Turma determina recebimento de denúncia contra homem que mantinha empregados em condição análoga à de escravo

A 4ª Turma do Tribunal Regional Federal da 1ª Região (TRF1) deu provimento ao recurso em sentido estrito interposto pelo Ministério Público Federal (MPF) contra a sentença, do Juízo da Vara Única da Subseção Judiciária de Diamantino/MT, que rejeitou a denúncia oferecida pelo ente público em desfavor de um proprietário rural pela suposta prática do crime de redução à condição análoga à de escravo, previsto no art. 149 do Código Penal (CP), ao fundamento de ausência de justa causa para a ação penal.

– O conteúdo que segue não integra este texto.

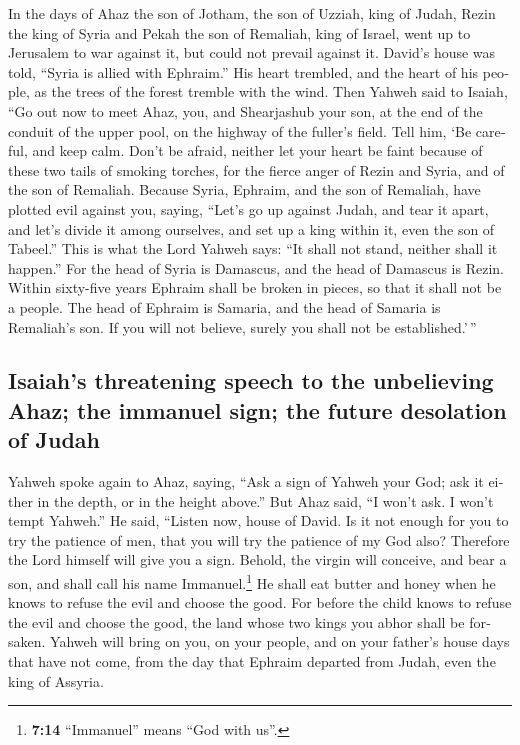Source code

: \begin{paracol}{2}
\begin{otherlanguage}{english}
 In the days of Ahaz the son of Jotham, the son of Uzziah,
king of Judah, Rezin the king of Syria and Pekah the son of Remaliah,
king of Israel, went up to Jerusalem to war against it, but could not
prevail against it.  David's house was told, ``Syria is
allied with Ephraim.'' His heart trembled, and the heart of his people,
as the trees of the forest tremble with the wind.  Then
Yahweh said to Isaiah, ``Go out now to meet Ahaz, you, and Shearjashub
your son, at the end of the conduit of the upper pool, on the highway of
the fuller's field.  Tell him, `Be careful, and keep calm.
Don't be afraid, neither let your heart be faint because of these two
tails of smoking torches, for the fierce anger of Rezin and Syria, and
of the son of Remaliah.  Because Syria, Ephraim, and the
son of Remaliah, have plotted evil against you, saying, 
``Let's go up against Judah, and tear it apart, and let's divide it
among ourselves, and set up a king within it, even the son of Tabeel.''
 This is what the Lord Yahweh says: ``It shall not stand,
neither shall it happen.''  For the head of Syria is
Damascus, and the head of Damascus is Rezin. Within sixty-five years
Ephraim shall be broken in pieces, so that it shall not be a people.
 The head of Ephraim is Samaria, and the head of Samaria
is Remaliah's son. If you will not believe, surely you shall not be
established.'\,''

\hypertarget{isaiahs-threatening-speech-to-the-unbelieving-ahaz-the-immanuel-sign-the-future-desolation-of-judah}{%
\subsection{Isaiah's threatening speech to the unbelieving Ahaz; the
immanuel sign; the future desolation of
Judah}\label{isaiahs-threatening-speech-to-the-unbelieving-ahaz-the-immanuel-sign-the-future-desolation-of-judah}}

 Yahweh spoke again to Ahaz, saying, 
``Ask a sign of Yahweh your God; ask it either in the depth, or in the
height above.''  But Ahaz said, ``I won't ask. I won't
tempt Yahweh.''  He said, ``Listen now, house of David.
Is it not enough for you to try the patience of men, that you will try
the patience of my God also?  Therefore the Lord himself
will give you a sign. Behold, the virgin will conceive, and bear a son,
and shall call his name Immanuel.\footnote{\textbf{7:14} ``Immanuel''
  means ``God with us''.}  He shall eat butter and honey
when he knows to refuse the evil and choose the good. 
For before the child knows to refuse the evil and choose the good, the
land whose two kings you abhor shall be forsaken.  Yahweh
will bring on you, on your people, and on your father's house days that
have not come, from the day that Ephraim departed from Judah, even the
king of Assyria.


\end{otherlanguage}
\end{paracol}
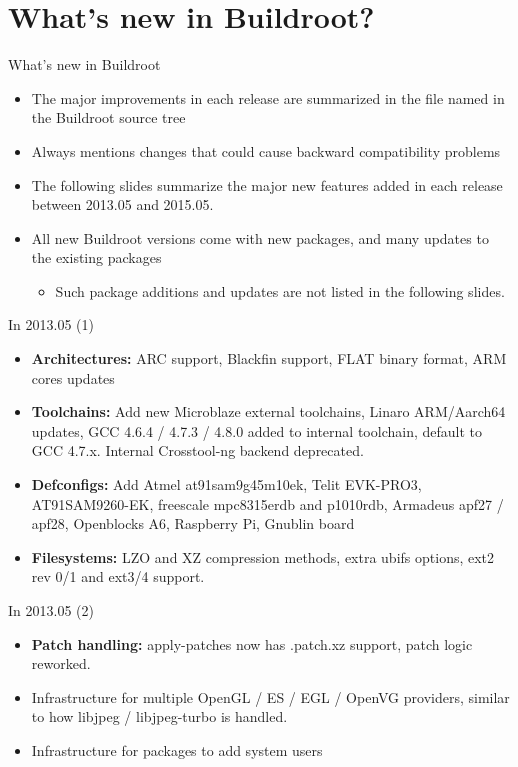 \section{What's new in Buildroot?}

\begin{frame}{What's new in Buildroot}
  \begin{itemize}
  \item The major improvements in each release are summarized in the
    file named  in the Buildroot source tree
  \item Always mentions changes that could cause backward
    compatibility problems
  \item The following slides summarize the major new features added in
    each release between 2013.05 and 2015.05.
  \item All new Buildroot versions come with new packages, and many
    updates to the existing packages
    \begin{itemize}
    \item Such package additions and updates are not listed in the
      following slides.
    \end{itemize}
  \end{itemize}
\end{frame}

\begin{frame}{In 2013.05 (1)}
  \begin{itemize}
  \item {\bf Architectures:} ARC support, Blackfin support, FLAT
    binary format, ARM cores updates
  \item {\bf Toolchains:} Add new Microblaze external toolchains,
    Linaro ARM/Aarch64 updates, GCC 4.6.4 / 4.7.3 / 4.8.0 added to
    internal toolchain, default to GCC 4.7.x. Internal Crosstool-ng
    backend deprecated.
  \item {\bf Defconfigs:} Add Atmel at91sam9g45m10ek, Telit EVK-PRO3,
    AT91SAM9260-EK, freescale mpc8315erdb and p1010rdb, Armadeus apf27
    / apf28, Openblocks A6, Raspberry Pi, Gnublin board
  \item {\bf Filesystems:} LZO and XZ compression methods, extra ubifs
    options, ext2 rev 0/1 and ext3/4 support.
  \end{itemize}
\end{frame}

\begin{frame}{In 2013.05 (2)}
  \begin{itemize}
  \item {\bf Patch handling:} apply-patches now has .patch.xz support,
    patch logic reworked.
  \item Infrastructure for multiple OpenGL / ES / EGL / OpenVG
    providers, similar to how libjpeg / libjpeg-turbo is handled.
  \item Infrastructure for packages to add system users
  \end{itemize}
\end{frame}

Segundo a denúncia, o acusado, na qualidade de proprietário de fazenda localizada na zona rural de Machado/MG, de modo livre e consciente reduziu pelo menos 15 trabalhadores à condição análoga à de escravo, sujeitando-os a condições degradantes.

Em suas alegações recursais, o MPF pleiteou o recebimento da denúncia alegando que a sujeição das vítimas a condições degradantes de trabalho configura o crime do art. 149 do Código Penal. A sentença rejeitou a denúncia sob o fundamento de que embora a situação dos trabalhadores seja censurável do ponto de vista da legislação trabalhista, a circunstância não é grave o suficiente “para fazer despertar as iras do Direito Penal em observância aos princípios da fragmentariedade e da intervenção mínima”.

Para o relator do caso, juiz federal convocado Leão Aparecido Alves, a sentença merece reforma. O magistrado esclareceu que o Supremo Tribunal Federal (STF), no exame de admissão de denúncia por crime semelhante (Inq 3412/AL), decidiu que para configuração do crime do art. 149 do CP não é necessário que se prove a coação física, a liberdade de ir e vir ou mesmo o cerceamento da liberdade de locomoção, bastando para tanto a submissão da vítima “a trabalhos forçados ou a jornada exaustiva” ou “a condições degradantes de trabalho”, condutas alternativas previstas no tipo penal.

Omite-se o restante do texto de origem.